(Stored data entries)
..........

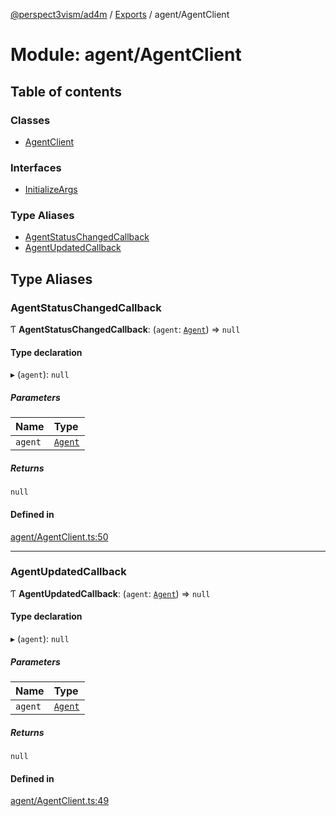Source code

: [@perspect3vism/ad4m](../README.md) / [Exports](../modules.md) / agent/AgentClient

# Module: agent/AgentClient

## Table of contents

### Classes

- [AgentClient](../classes/agent_AgentClient.AgentClient.md)

### Interfaces

- [InitializeArgs](../interfaces/agent_AgentClient.InitializeArgs.md)

### Type Aliases

- [AgentStatusChangedCallback](agent_AgentClient.md#agentstatuschangedcallback)
- [AgentUpdatedCallback](agent_AgentClient.md#agentupdatedcallback)

## Type Aliases

### AgentStatusChangedCallback

Ƭ **AgentStatusChangedCallback**: (`agent`: [`Agent`](../classes/agent_Agent.Agent.md)) => ``null``

#### Type declaration

▸ (`agent`): ``null``

##### Parameters

| Name | Type |
| :------ | :------ |
| `agent` | [`Agent`](../classes/agent_Agent.Agent.md) |

##### Returns

``null``

#### Defined in

[agent/AgentClient.ts:50](https://github.com/perspect3vism/ad4m-executor/blob/5a19b63d/core/src/agent/AgentClient.ts#L50)

___

### AgentUpdatedCallback

Ƭ **AgentUpdatedCallback**: (`agent`: [`Agent`](../classes/agent_Agent.Agent.md)) => ``null``

#### Type declaration

▸ (`agent`): ``null``

##### Parameters

| Name | Type |
| :------ | :------ |
| `agent` | [`Agent`](../classes/agent_Agent.Agent.md) |

##### Returns

``null``

#### Defined in

[agent/AgentClient.ts:49](https://github.com/perspect3vism/ad4m-executor/blob/5a19b63d/core/src/agent/AgentClient.ts#L49)
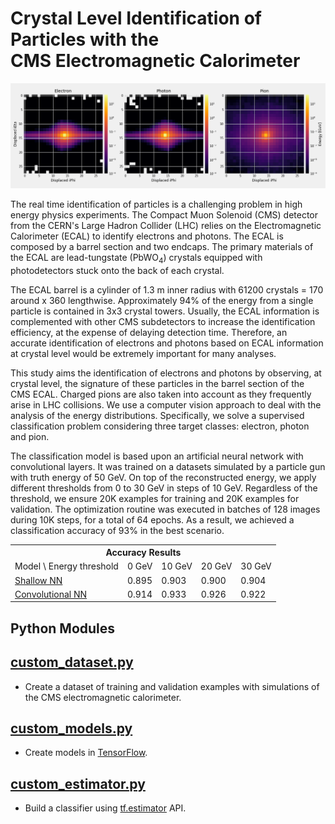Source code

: # Crystal Level Identification of Particles with the <br/> CMS Electromagnetic Calorimeter
![](notebooks/image.png)

The real time identification of particles is a challenging problem in high energy physics experiments.
The Compact Muon Solenoid (CMS) detector from the CERN's Large Hadron Collider (LHC) relies on the Electromagnetic
Calorimeter (ECAL) to identify electrons and photons. The ECAL is composed by a barrel section and two endcaps.
The primary materials of the ECAL are lead-tungstate (PbWO<sub>4</sub>) crystals equipped with photodetectors
stuck onto the back of each crystal.

The ECAL barrel is a cylinder of 1.3 m inner radius with 61200 crystals = 170 around x 360 lengthwise.
Approximately 94% of the energy from a single particle is contained in 3x3 crystal towers.
Usually, the ECAL information is complemented with other CMS subdetectors to increase the identification efficiency,
at the expense of delaying detection time. Therefore, an accurate identification of electrons and photons based on ECAL
information at crystal level would be extremely important for many analyses.

This study aims the identification of electrons and photons by observing, at crystal level, the signature of
these particles in the barrel section of the CMS ECAL. Charged pions are also taken into account as they frequently
arise in LHC collisions. We use a computer vision approach to deal with the analysis of the energy distributions.
Specifically, we solve a supervised classification problem considering three target classes: electron,
photon and pion.

The classification model is based upon an artificial neural network with convolutional layers.
It was trained on a datasets simulated by a particle gun with truth energy of 50 GeV.
On top of the reconstructed energy, we apply different thresholds from 0 to 30 GeV in steps of 10 GeV.
Regardless of the threshold, we ensure 20K examples for training and 20K examples for validation.
The optimization routine was executed in batches of 128 images during 10K steps, for a total of 64 epochs.
As a result, we achieved a classification accuracy of 93% in the best scenario.

<table>
  <tr>
    <th colspan="6"><span style="font-weight:bold">Accuracy Results</span></th>
  </tr>
  <tr>
    <td>Model \ Energy threshold</td>
    <td>0 GeV</td>
    <td>10 GeV</td>
    <td>20 GeV</td>
    <td>30 GeV</td>
  </tr>
  <tr>
    <td><a href="https://github.com/jruizvar/ml-physics/blob/master/python/custom_models.py#L6-L21">Shallow NN</a></td>
    <td>0.895</td>
    <td>0.903</td>
    <td>0.900</td>
    <td>0.904</td>
  </tr>
  <tr>
    <td><a href="https://github.com/jruizvar/ml-physics/blob/master/python/custom_models.py#L24-L58">Convolutional NN</a></td>
    <td>0.914</td>
    <td>0.933</td>
    <td>0.926</td>
    <td>0.922</td>
  </tr>
</table>

## Python Modules

## [custom_dataset.py](python/custom_dataset.py)
- Create a dataset of training and validation examples with simulations of the CMS electromagnetic calorimeter.

## [custom_models.py](python/custom_models.py)
- Create models in [TensorFlow](https://www.tensorflow.org).

## [custom_estimator.py](python/custom_estimator.py)
- Build a classifier using [tf.estimator](https://www.tensorflow.org/api_docs/python/tf/estimator) API.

..........

= WHAT THIS TASK INVOLVES =
With the pictures removed, print the entries above exactly.

= EXERCISE RESPONSE =
Source code

: [@perspect3vism/ad4m](../README.md) / [Exports](../modules.md) / agent/AgentClient

# Module: agent/AgentClient

## Table of contents

### Classes

- [AgentClient](../classes/agent_AgentClient.AgentClient.md)

### Interfaces

- [InitializeArgs](../interfaces/agent_AgentClient.InitializeArgs.md)

### Type Aliases

- [AgentStatusChangedCallback](agent_AgentClient.md#agentstatuschangedcallback)
- [AgentUpdatedCallback](agent_AgentClient.md#agentupdatedcallback)

## Type Aliases

### AgentStatusChangedCallback

Ƭ **AgentStatusChangedCallback**: (`agent`: [`Agent`](../classes/agent_Agent.Agent.md)) => ``null``

#### Type declaration

▸ (`agent`): ``null``

##### Parameters

| Name | Type |
| :------ | :------ |
| `agent` | [`Agent`](../classes/agent_Agent.Agent.md) |

##### Returns

``null``

#### Defined in

[agent/AgentClient.ts:50](https://github.com/perspect3vism/ad4m-executor/blob/5a19b63d/core/src/agent/AgentClient.ts#L50)

___

### AgentUpdatedCallback

Ƭ **AgentUpdatedCallback**: (`agent`: [`Agent`](../classes/agent_Agent.Agent.md)) => ``null``

#### Type declaration

▸ (`agent`): ``null``

##### Parameters

| Name | Type |
| :------ | :------ |
| `agent` | [`Agent`](../classes/agent_Agent.Agent.md) |

##### Returns

``null``

#### Defined in

[agent/AgentClient.ts:49](https://github.com/perspect3vism/ad4m-executor/blob/5a19b63d/core/src/agent/AgentClient.ts#L49)
Source code

: # Crystal Level Identification of Particles with the <br/> CMS Electromagnetic Calorimeter
![](notebooks/image.png)

The real time identification of particles is a challenging problem in high energy physics experiments.
The Compact Muon Solenoid (CMS) detector from the CERN's Large Hadron Collider (LHC) relies on the Electromagnetic
Calorimeter (ECAL) to identify electrons and photons. The ECAL is composed by a barrel section and two endcaps.
The primary materials of the ECAL are lead-tungstate (PbWO<sub>4</sub>) crystals equipped with photodetectors
stuck onto the back of each crystal.

The ECAL barrel is a cylinder of 1.3 m inner radius with 61200 crystals = 170 around x 360 lengthwise.
Approximately 94% of the energy from a single particle is contained in 3x3 crystal towers.
Usually, the ECAL information is complemented with other CMS subdetectors to increase the identification efficiency,
at the expense of delaying detection time. Therefore, an accurate identification of electrons and photons based on ECAL
information at crystal level would be extremely important for many analyses.

This study aims the identification of electrons and photons by observing, at crystal level, the signature of
these particles in the barrel section of the CMS ECAL. Charged pions are also taken into account as they frequently
arise in LHC collisions. We use a computer vision approach to deal with the analysis of the energy distributions.
Specifically, we solve a supervised classification problem considering three target classes: electron,
photon and pion.

The classification model is based upon an artificial neural network with convolutional layers.
It was trained on a datasets simulated by a particle gun with truth energy of 50 GeV.
On top of the reconstructed energy, we apply different thresholds from 0 to 30 GeV in steps of 10 GeV.
Regardless of the threshold, we ensure 20K examples for training and 20K examples for validation.
The optimization routine was executed in batches of 128 images during 10K steps, for a total of 64 epochs.
As a result, we achieved a classification accuracy of 93% in the best scenario.

<table>
  <tr>
    <th colspan="6"><span style="font-weight:bold">Accuracy Results</span></th>
  </tr>
  <tr>
    <td>Model \ Energy threshold</td>
    <td>0 GeV</td>
    <td>10 GeV</td>
    <td>20 GeV</td>
    <td>30 GeV</td>
  </tr>
  <tr>
    <td><a href="https://github.com/jruizvar/ml-physics/blob/master/python/custom_models.py#L6-L21">Shallow NN</a></td>
    <td>0.895</td>
    <td>0.903</td>
    <td>0.900</td>
    <td>0.904</td>
  </tr>
  <tr>
    <td><a href="https://github.com/jruizvar/ml-physics/blob/master/python/custom_models.py#L24-L58">Convolutional NN</a></td>
    <td>0.914</td>
    <td>0.933</td>
    <td>0.926</td>
    <td>0.922</td>
  </tr>
</table>

## Python Modules

## [custom_dataset.py](python/custom_dataset.py)
- Create a dataset of training and validation examples with simulations of the CMS electromagnetic calorimeter.

## [custom_models.py](python/custom_models.py)
- Create models in [TensorFlow](https://www.tensorflow.org).

## [custom_estimator.py](python/custom_estimator.py)
- Build a classifier using [tf.estimator](https://www.tensorflow.org/api_docs/python/tf/estimator) API.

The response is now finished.